The court said that the Florida Legislature had not clearly defined what constituted a “national party” or a “national convention” and that “we have been unable to ascertain whether the legislature intended for these terms to have a strict or broad interpretation.”
“In the absence of more specific statutory criteria or guidance from the legislature, we are unable to conclude that a statutory violation occurred,” the court said.
“The anti-Democratic Party should stop trying to limit voter choices through harassment and legal technicalities and start debating the issues,” Nader said in a statement after the ruling and a similar decision Friday in Colorado.
Good news for Bush?
The decision could be regarded as good news for Bush.
Nader was a Green Party candidate in 2000 when Bush won Florida by 537 votes to clinch the White House, but he was spurned by the party this year.

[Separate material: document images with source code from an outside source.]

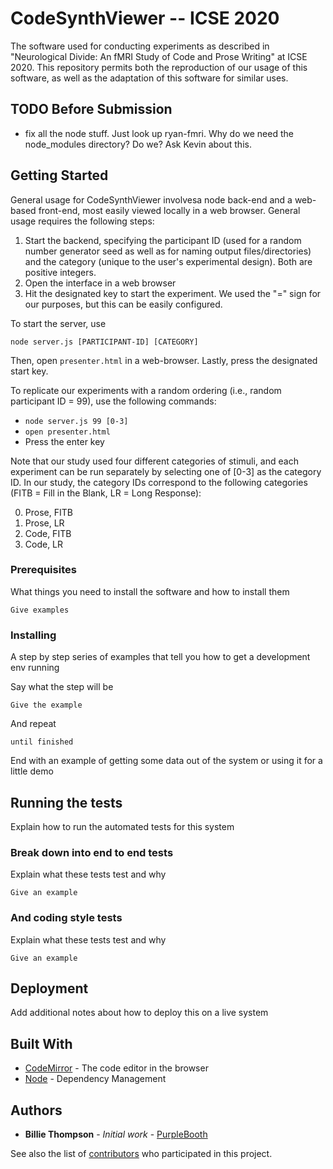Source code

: # CodeSynthViewer -- ICSE 2020

The software used for conducting experiments as described in "Neurological Divide: An fMRI Study of Code and Prose Writing" at ICSE 2020. This repository permits both the reproduction of our usage of this software, as well as the adaptation of this software for similar uses.

## TODO Before Submission

* fix all the node stuff. Just look up ryan-fmri. Why do we need the node_modules directory? Do we? Ask Kevin about this.

## Getting Started

General usage for CodeSynthViewer involvesa node back-end and a web-based front-end, most easily viewed locally in a web browser. General usage requires the following steps:

1. Start the backend, specifying the participant ID (used for a random number generator seed as well as for naming output files/directories) and the category (unique to the user's experimental design). Both are positive integers.
2. Open the interface in a web browser
3. Hit the designated key to start the experiment. We used the "=" sign for our purposes, but this can be easily configured.

To start the server, use

``node server.js [PARTICIPANT-ID] [CATEGORY]``

Then, open ``presenter.html`` in a web-browser. Lastly, press the designated start key.

To replicate our experiments with a random ordering (i.e., random participant ID = 99), use the following commands:

* ``node server.js 99 [0-3]``
* ``open presenter.html``
* Press the enter key

Note that our study used four different categories of stimuli, and each experiment can be run separately by selecting one of [0-3] as the category ID. In our study, the category IDs correspond to the following categories (FITB = Fill in the Blank, LR = Long Response):

0. Prose, FITB
1. Prose, LR
2. Code, FITB
3. Code, LR


### Prerequisites

What things you need to install the software and how to install them

```
Give examples
```

### Installing

A step by step series of examples that tell you how to get a development env running

Say what the step will be

```
Give the example
```

And repeat

```
until finished
```

End with an example of getting some data out of the system or using it for a little demo

## Running the tests

Explain how to run the automated tests for this system

### Break down into end to end tests

Explain what these tests test and why

```
Give an example
```

### And coding style tests

Explain what these tests test and why

```
Give an example
```

## Deployment

Add additional notes about how to deploy this on a live system

## Built With

* [CodeMirror](http://www.codemirror.net) - The code editor in the browser
* [Node](https://www.nodejs.org) - Dependency Management

## Authors

* **Billie Thompson** - *Initial work* - [PurpleBooth](https://github.com/PurpleBooth)

See also the list of [contributors](https://github.com/your/project/contributors) who participated in this project.
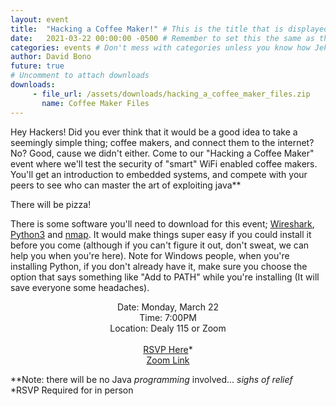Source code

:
 ```yaml
---
layout: event
title:  "Hacking a Coffee Maker!" # This is the title that is displayed to users
date:   2021-03-22 00:00:00 -0500 # Remember to set this the same as the filename to avoid confusion
categories: events # Don't mess with categories unless you know how Jekyll works
author: David Bono
future: true
# Uncomment to attach downloads
downloads:
     - file_url: /assets/downloads/hacking_a_coffee_maker_files.zip
       name: Coffee Maker Files
---
```

Hey Hackers! Did you ever think that it would be a good idea to take a seemingly simple thing; coffee makers, and connect them to the internet? No? Good, cause we didn't either. Come to our "Hacking a Coffee Maker" event where we'll test the security of "smart" WiFi enabled coffee makers. You'll get an introduction to embedded systems, and compete with your peers to see who can master the art of exploiting java**

There will be pizza!

There is some software you'll need to download for this event; [Wireshark](https://www.wireshark.org/#download), [Python3](https://www.python.org/downloads/) and [nmap](https://nmap.org/download.html). It would make things super easy if you could install it before you come (although if you can't figure it out, don't sweat, we can help you when you're here). Note for Windows people, when you're installing Python, if you don't already have it, make sure you choose the option that says something like "Add to PATH" while you're installing (It will save everyone some headaches). 



<p style="text-align: center">
Date: Monday, March 22<br>
Time: 7:00PM<br>
Location: Dealy 115 or Zoom<br>
<br>
<span><a href="https://forms.gle/dmZPJZNbTUbLy2hy5">RSVP Here</a>*</span><br>
<a href="https://fordham.zoom.us/j/82305560222">Zoom Link</a><br>
</p>

\*\*Note: there will be no Java *programming* involved... *sighs of relief* <br>
*RSVP Required for in person

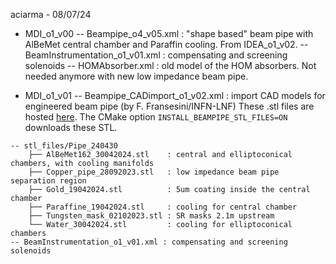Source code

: aciarma - 08/07/24

- MDI_o1_v00
-- Beampipe_o4_v05.xml : "shape based" beam pipe with AlBeMet central chamber and Paraffin cooling. From IDEA_o1_v02.
-- BeamInstrumentation_o1_v01.xml : compensating and screening solenoids
-- HOMAbsorber.xml : old model of the HOM absorbers. Not needed anymore with new low impedance beam pipe.

- MDI_o1_v01
-- Beampipe_CADimport_o1_v02.xml : import CAD models for engineered beam pipe (by F. Fransesini/INFN-LNF)
These .stl files are hosted [here](https://fccsw.web.cern.ch/fccsw/filesForSimDigiReco/MDI/MDI_o1_v01/).
The CMake option `INSTALL_BEAMPIPE_STL_FILES=ON` downloads these STL.
```
-- stl_files/Pipe_240430
    ├── AlBeMet162_30042024.stl    : central and elliptoconical chambers, with cooling manifolds 
    ├── Copper_pipe_28092023.stl   : low impedance beam pipe separation region
    ├── Gold_19042024.stl          : 5um coating inside the central chamber 
    ├── Paraffine_19042024.stl     : cooling for central chamber
    ├── Tungsten_mask_02102023.stl : SR masks 2.1m upstream
    └── Water_30042024.stl         : cooling for elliptoconical chambers
-- BeamInstrumentation_o1_v01.xml : compensating and screening solenoids
```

He won the endorsement of the Reform Party, which is on the ballot in a handful of states. Analysts said most of Nader’s nearly 98,000 Florida votes in 2000 would have gone to Democrat Al Gore had Nader not been on the ballot.
Polls show that the 2004 presidential race is again close.
Lawyer Laurence Tribe argued for the Democrats that Nader was campaigning as an independent in other states and should have done the same in Florida.
“He could have easily said, as he has done in most states, ‘I’ll be an independent. I’ll get petitions,’” said Tribe, a professor of constitutional law.
The Democrats and independent electoral watchdog groups that joined the challenge against Nader said the Reform Party did not have enough members or an active recruitment program in Florida to qualify as a national political party. They said it was being backed by Republicans as a spoiler to erode support for Democratic candidate John Kerry.
The Reform Party says the challenge represented a desperate attempt to cling to a two-party electoral system.
Nader’s attorney, Ken Sukhia, told the high court that although Reform Party numbers were down significantly from its heyday under the leadership of Texas billionaire Ross Perot, it remained a viable political organization that included Libertarians and Greens.
“There is no minor party in this country that is consistently active in elections in every state,” he said.
The Supreme Court ruled out a new hearing on the issue before its judges.
The decision will allow the state to mail around 25,000 absentee ballots for overseas voters by a weekend deadline.
The battle over Nader’s inclusion on this year’s ballot in Florida, a state run by the president’s brother Gov. Jeb Bush, has seen a flurry of legal wrangling.
Last week, Circuit Judge Kevin Davey ruled that the Reform Party no longer qualified as a national political party, a decision Nader and Florida Secretary of State Glenda Hood appealed. The Supreme Court decision overturned Davey’s ruling.
Rulings in Colorado, N.M.
Nader and his running mate, Peter Miguel Camejo, are on the ballot in 36 U.S. states, but the ticket is being challenged in court in eight of them. As deadlines to complete ballots approached, several judicial rulings came Friday.
In Denver, Nader won the right Friday, the deadline to print ballots, to be on the ballot in Colorado.
A judge denied Colorado Democrats’ arguments that Nader should be thrown off because the Reform Party failed to decide in an open meeting who its representatives would be to the Electoral College.
But in New Mexico, a state judge blocked Nader from appearing on the ballot as an independent.
District Judge Wendy York ruled that Nader did not qualify because he was running as the nominee for minor parties in other states, including the Reform Party. State elections law, however, defines an independent as someone not affiliated with a political party.